Projecting Marten Events to a Flat Table

Marten 5.8 dropped over the weekend with mostly bug fixes, but one potentially useful new feature for projecting event data to plain old SQL tables. One of the strengths of Marten that we’ve touted from the beginning was the ability to mix document database features with event sourcing and old fashioned relational tables all with one database in a single application as your needs dictate.

Let’s dive right into a sample usage of this. If you’re a software developer long enough and move around just a little bit, you’re going to get sucked into building a workflow for importing flat files of dubious quality from external partners or customers. I’m going to claim that event sourcing is a good fit for this problem domain for event sourcing (and also suggesting this pretty strongly at work). That being said, here’s what the event types might look like that are recording the progress of a file import:

public record ImportStarted(
    DateTimeOffset Started,
    string ActivityType,
    string CustomerId,
    int PlannedSteps);

public record ImportProgress(
    string StepName,
    int Records,
    int Invalids);

public record ImportFinished(DateTimeOffset Finished);

public record ImportFailed;

At some point, we’re going to want to apply some metrics to the execution history to understand the average size of the incoming files, what times of the day have more or less traffic, and performance information broken down by file size, file type, and who knows what. This sounds to me like a perfect use case for SQL queries against a flat table.

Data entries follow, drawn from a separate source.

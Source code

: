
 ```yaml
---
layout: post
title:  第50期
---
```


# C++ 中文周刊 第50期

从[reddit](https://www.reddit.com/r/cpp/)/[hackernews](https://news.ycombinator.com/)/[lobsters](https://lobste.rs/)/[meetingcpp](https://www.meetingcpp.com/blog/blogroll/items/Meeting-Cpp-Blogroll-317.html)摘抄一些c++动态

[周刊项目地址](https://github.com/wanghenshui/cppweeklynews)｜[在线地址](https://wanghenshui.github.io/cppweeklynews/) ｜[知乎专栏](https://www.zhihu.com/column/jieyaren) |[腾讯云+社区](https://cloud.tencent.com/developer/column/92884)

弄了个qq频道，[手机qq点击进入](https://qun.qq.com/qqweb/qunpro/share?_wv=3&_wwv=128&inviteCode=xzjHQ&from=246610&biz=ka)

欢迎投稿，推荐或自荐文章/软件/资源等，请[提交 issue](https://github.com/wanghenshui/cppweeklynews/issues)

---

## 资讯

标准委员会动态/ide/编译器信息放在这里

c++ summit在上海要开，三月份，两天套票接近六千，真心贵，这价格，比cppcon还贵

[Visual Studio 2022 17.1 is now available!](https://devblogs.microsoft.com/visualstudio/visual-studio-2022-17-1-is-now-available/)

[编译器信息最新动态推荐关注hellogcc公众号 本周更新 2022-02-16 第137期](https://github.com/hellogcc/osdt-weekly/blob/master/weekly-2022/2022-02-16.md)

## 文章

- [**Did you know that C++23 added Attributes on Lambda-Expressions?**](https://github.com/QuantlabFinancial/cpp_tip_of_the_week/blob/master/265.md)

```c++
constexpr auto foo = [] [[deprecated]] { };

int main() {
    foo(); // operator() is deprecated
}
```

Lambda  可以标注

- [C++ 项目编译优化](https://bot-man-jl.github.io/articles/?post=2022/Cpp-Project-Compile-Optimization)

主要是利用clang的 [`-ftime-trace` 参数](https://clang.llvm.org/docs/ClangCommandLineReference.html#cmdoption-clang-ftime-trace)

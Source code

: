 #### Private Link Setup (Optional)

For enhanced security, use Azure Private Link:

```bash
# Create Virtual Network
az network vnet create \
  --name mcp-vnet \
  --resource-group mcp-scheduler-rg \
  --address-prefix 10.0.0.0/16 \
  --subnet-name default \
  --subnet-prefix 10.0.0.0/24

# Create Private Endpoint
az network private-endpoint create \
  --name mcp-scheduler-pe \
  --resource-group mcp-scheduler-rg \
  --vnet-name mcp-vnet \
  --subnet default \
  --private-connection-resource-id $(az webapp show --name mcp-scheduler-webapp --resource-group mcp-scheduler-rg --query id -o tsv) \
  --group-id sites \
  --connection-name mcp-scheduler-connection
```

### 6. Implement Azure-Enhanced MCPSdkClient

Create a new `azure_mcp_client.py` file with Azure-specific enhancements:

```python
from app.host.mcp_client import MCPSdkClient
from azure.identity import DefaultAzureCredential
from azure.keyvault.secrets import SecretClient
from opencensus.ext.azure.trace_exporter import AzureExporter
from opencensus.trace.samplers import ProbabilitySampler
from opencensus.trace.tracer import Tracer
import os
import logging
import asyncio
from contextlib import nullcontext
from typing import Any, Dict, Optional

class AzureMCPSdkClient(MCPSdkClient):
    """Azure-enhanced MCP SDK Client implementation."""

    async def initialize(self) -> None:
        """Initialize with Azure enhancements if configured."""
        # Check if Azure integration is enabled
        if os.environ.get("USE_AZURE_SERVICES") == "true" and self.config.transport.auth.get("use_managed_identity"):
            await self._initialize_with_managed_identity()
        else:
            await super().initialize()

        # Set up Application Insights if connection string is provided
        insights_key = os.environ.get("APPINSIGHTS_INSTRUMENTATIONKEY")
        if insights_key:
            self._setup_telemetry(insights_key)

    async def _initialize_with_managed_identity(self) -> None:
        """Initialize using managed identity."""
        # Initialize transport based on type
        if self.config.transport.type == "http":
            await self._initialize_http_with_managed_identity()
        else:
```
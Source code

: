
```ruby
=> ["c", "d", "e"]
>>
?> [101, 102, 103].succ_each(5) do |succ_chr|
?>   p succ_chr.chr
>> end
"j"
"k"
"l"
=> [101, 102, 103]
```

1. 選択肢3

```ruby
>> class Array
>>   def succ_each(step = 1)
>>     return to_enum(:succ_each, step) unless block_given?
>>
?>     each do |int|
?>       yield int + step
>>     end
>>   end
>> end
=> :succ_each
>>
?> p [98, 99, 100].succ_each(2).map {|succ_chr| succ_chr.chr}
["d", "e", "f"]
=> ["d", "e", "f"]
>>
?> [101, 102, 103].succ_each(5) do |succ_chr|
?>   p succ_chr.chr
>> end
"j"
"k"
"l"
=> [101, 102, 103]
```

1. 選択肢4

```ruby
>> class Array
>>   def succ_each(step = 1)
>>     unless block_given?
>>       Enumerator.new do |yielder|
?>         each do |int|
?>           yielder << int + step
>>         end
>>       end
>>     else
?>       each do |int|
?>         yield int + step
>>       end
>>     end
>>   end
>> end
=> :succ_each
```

Enter Marten 5.8’s new functionality. First off, let’s do this simply by writing some explicit SQL in a new projection that we can replay against the existing events when we’re ready. I’m going to use Marten’s EventProjection as a base class in this case:

public class ImportSqlProjection: EventProjection
{
    public ImportSqlProjection()
    {
        // Define the table structure here so that 
        // Marten can manage this for us in its schema
        // management
        var table = new Table("import_history");
        table.AddColumn<Guid>("id").AsPrimaryKey();
        table.AddColumn<string>("activity_type").NotNull();
        table.AddColumn<DateTimeOffset>("started").NotNull();
        table.AddColumn<DateTimeOffset>("finished");

        SchemaObjects.Add(table);

        // Telling Marten to delete the table data as the 
        // first step in rebuilding this projection
        Options.DeleteDataInTableOnTeardown(table.Identifier);
    }

    public void Project(IEvent<ImportStarted> e, IDocumentOperations ops)
    {
        ops.QueueSqlCommand("insert into import_history (id, activity_type, started) values (?, ?, ?)",
            e.StreamId, e.Data.ActivityType, e.Data.Started
        );
    }

    public void Project(IEvent<ImportFinished> e, IDocumentOperations ops)
    {
        ops.QueueSqlCommand("update import_history set finished = ? where id = ?",
            e.Data.Finished, e.StreamId
        );
    }

    public void Project(IEvent<ImportFailed> e, IDocumentOperations ops)
    {
        ops.QueueSqlCommand("delete from import_history where id = ?", e.StreamId);
    }
}

A couple notes about the code above:

We’ve invested a huge amount of time in Marten and the related Weasel library building in robust schema management. The Table model I’m using up above comes from Weasel, and this allows a Marten application using this projection to manage the table creation in the underlying database for us. This new table would be part of all Marten’s built in schema management functionality.
The QueueSqlCommand() functionality came in a couple minor releases ago, and gives you the ability to add raw SQL commands to be executed as part of a Marten unit of work transaction. It’s important to note that the QueueSqlCommand() method doesn’t execute inline, rather it adds the SQL you enqueue to be executed in a batch query when you eventually call the holding IDocumentSession.SaveChangesAsync(). I can’t stress this enough, it has consistently been a big performance gain in Marten to batch up queries to the database server and reduce the number of network round trips.
The Project() methods are a naming convention with Marten’s EventProjection. The first argument is always assumed to be the event type. In this case though, it’s legal to use Marten’s IEvent<T> envelope type to allow you access to event metadata like timestamps, version information, and the containing stream identity.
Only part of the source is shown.